Coronavirus Phishing Emails on the Rise

Coronavirus
WASH YOUR HANDS

A global health disaster like coronavirus is a golden opportunity for criminals looking to steal your personal information or money through Coronavirus Phishing Emails.

Portions of this article were reprinted from the website of consumer advocate, Herb Weisbaum, also known as Consumerman. His website is here: https://consumerman.com/

If you got an email from the Centers for Disease Control and Prevention or the World Health Organization about the Coronavirus outbreak, would you read it? Maybe click on a link? Cybercriminals are counting on it!

The outbreak is a dream come true for criminals who will use it as basis for email attacks designed to snag personal information, steal money and infect computers with malware.

Coronavirus phishing emails are on the rise. Malicious emails linked to the Coronavirus first appeared in early February, making it one of the first big phishing campaigns of the year.

“A global health disaster like this one, creates a golden opportunity for fraudsters, as there is no population or demographic that is not paying attention. As a result, the potential for impulse clicking is higher than normal,” said Adam Levin, a digital security expert who is chairman of CyberScout, a data security firm, and the author of “Swiped: How to Protect Yourself in a World Full of Scammers, Phishers and Identity Thieves.”

The bogus emails look legit

Coronavirus Phishing Emails may look legit, but they’re not! Those who click on the provided link in the email will wind up on a site created by criminals to steal the victims’ email credentials.

With the current Coronavirus phishing emails, fraudsters are designing their emails to look like they’re coming from the CDC or the WHO. They typically have an attention-grabbing subject line, such as “Coronavirus outbreak in your city (Emergency)” and often include the agency’s logo — cut and pasted from the real website — to add credibility.

At first glance, the sender’s email address appears to be legitimate, for example cdc-gov.org or cdcgov.org. The crooks create domains that are very close to the real CDC site — cdc.gov — making the deception easy to miss.

Even though the link looks like it will take you to the CDC.gov website about the Coronavirus, it will not.

You will instead, land on a fake Microsoft Outlook login page, created by the crooks to steal user names and passwords. Criminals control this fake Outlook page.

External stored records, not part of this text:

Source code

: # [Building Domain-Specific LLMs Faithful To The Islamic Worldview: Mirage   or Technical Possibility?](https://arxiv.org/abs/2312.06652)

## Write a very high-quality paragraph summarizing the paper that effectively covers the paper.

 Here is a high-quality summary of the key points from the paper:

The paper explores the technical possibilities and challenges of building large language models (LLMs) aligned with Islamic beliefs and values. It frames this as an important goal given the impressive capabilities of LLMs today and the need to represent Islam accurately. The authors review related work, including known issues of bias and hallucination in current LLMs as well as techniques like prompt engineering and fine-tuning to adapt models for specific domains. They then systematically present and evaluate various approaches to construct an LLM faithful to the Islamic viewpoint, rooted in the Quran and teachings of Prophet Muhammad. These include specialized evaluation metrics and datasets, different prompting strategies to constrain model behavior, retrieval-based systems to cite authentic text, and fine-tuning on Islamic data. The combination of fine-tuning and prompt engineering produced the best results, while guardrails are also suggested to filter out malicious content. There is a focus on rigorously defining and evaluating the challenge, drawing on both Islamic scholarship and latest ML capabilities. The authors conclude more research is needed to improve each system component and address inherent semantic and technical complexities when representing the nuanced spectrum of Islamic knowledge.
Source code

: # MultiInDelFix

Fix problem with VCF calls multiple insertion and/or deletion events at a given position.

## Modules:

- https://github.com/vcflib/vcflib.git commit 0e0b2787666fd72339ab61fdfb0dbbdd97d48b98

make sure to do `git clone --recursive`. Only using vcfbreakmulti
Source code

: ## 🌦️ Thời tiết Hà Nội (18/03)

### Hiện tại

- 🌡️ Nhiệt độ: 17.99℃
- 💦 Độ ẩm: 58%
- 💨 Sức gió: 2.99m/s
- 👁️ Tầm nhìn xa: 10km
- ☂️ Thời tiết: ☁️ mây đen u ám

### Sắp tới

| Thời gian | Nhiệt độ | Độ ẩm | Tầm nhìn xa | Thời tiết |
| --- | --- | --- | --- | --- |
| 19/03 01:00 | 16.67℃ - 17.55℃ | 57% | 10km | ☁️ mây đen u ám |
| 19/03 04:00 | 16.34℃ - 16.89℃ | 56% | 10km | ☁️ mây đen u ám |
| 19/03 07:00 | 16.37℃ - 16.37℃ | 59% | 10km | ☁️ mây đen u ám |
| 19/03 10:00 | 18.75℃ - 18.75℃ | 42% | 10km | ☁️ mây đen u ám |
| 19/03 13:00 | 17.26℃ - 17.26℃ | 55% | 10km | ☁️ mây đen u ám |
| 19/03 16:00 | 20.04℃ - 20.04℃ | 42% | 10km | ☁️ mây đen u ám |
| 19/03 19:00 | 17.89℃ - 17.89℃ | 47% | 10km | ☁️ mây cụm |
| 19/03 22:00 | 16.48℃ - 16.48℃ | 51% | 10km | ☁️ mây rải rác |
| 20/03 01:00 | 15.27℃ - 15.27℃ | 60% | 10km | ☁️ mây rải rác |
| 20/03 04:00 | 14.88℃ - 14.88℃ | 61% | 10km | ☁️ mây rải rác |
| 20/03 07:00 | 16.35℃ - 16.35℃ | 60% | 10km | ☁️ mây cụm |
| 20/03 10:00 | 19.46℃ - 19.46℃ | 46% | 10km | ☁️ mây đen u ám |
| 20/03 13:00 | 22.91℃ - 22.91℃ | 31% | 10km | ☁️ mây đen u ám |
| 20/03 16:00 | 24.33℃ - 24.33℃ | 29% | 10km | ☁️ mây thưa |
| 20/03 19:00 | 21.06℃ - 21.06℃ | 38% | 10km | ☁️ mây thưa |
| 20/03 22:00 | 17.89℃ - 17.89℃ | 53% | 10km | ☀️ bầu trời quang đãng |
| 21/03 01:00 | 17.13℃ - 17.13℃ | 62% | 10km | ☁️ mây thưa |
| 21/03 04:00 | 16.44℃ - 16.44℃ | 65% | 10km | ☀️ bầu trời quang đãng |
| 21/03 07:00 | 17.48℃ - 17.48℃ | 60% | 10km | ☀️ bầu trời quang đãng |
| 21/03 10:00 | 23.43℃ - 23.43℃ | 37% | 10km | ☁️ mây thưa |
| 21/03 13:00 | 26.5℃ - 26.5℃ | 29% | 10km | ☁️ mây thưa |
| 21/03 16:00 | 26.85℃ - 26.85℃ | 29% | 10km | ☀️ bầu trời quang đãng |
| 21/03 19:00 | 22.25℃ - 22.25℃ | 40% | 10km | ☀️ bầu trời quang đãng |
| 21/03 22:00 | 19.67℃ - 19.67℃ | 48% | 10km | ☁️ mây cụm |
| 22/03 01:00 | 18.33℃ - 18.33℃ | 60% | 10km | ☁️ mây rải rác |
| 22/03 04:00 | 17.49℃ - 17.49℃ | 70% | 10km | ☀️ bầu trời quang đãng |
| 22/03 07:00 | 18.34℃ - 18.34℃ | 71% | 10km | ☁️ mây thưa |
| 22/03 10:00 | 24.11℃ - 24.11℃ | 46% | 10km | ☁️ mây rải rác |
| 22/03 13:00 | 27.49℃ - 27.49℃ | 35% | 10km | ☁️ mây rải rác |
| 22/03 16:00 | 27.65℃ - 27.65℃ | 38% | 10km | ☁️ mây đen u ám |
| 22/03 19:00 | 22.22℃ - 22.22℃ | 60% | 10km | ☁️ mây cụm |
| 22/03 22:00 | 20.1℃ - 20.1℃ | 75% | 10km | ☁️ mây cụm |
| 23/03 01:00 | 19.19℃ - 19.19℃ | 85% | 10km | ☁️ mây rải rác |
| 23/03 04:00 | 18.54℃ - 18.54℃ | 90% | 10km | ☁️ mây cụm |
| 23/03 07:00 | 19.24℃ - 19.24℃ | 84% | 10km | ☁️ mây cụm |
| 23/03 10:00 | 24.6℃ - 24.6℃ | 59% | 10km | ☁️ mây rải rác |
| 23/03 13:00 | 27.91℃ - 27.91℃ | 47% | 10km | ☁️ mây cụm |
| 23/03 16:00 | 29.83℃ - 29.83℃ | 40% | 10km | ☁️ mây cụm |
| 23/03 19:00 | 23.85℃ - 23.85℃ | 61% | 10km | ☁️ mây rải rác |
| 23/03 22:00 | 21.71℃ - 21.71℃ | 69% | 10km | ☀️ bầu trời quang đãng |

There is no reason to provide login credentials to visit a public website, such as the CDC.

“Once they capture your login credentials, they can use them to get access to your email account and look for anything worth stealing.

BUT IT GETS WORSE

The bad guys have taken things to the next level, using the Coronavirus to infect computers with Malware!

Emails impersonating the CDC include attachments to click on that proclaim the need for the reader to open it to get advice on how to protect yourself. If you open this attachment, it will download Malware or Ransomware onto your computer.

Ransomware locks out all of your computer files and demands a ransom payment to unlock your files. I have written more extensively about Ransomware in a prior article that you can read here.

Just remember that health agencies are NOT sending out mass emails about Coronavirus. There are plenty of legitimate news websites and the CDC website, CDC.gov  itself with important updates and everything you need to know about the Coronavirus outbreak.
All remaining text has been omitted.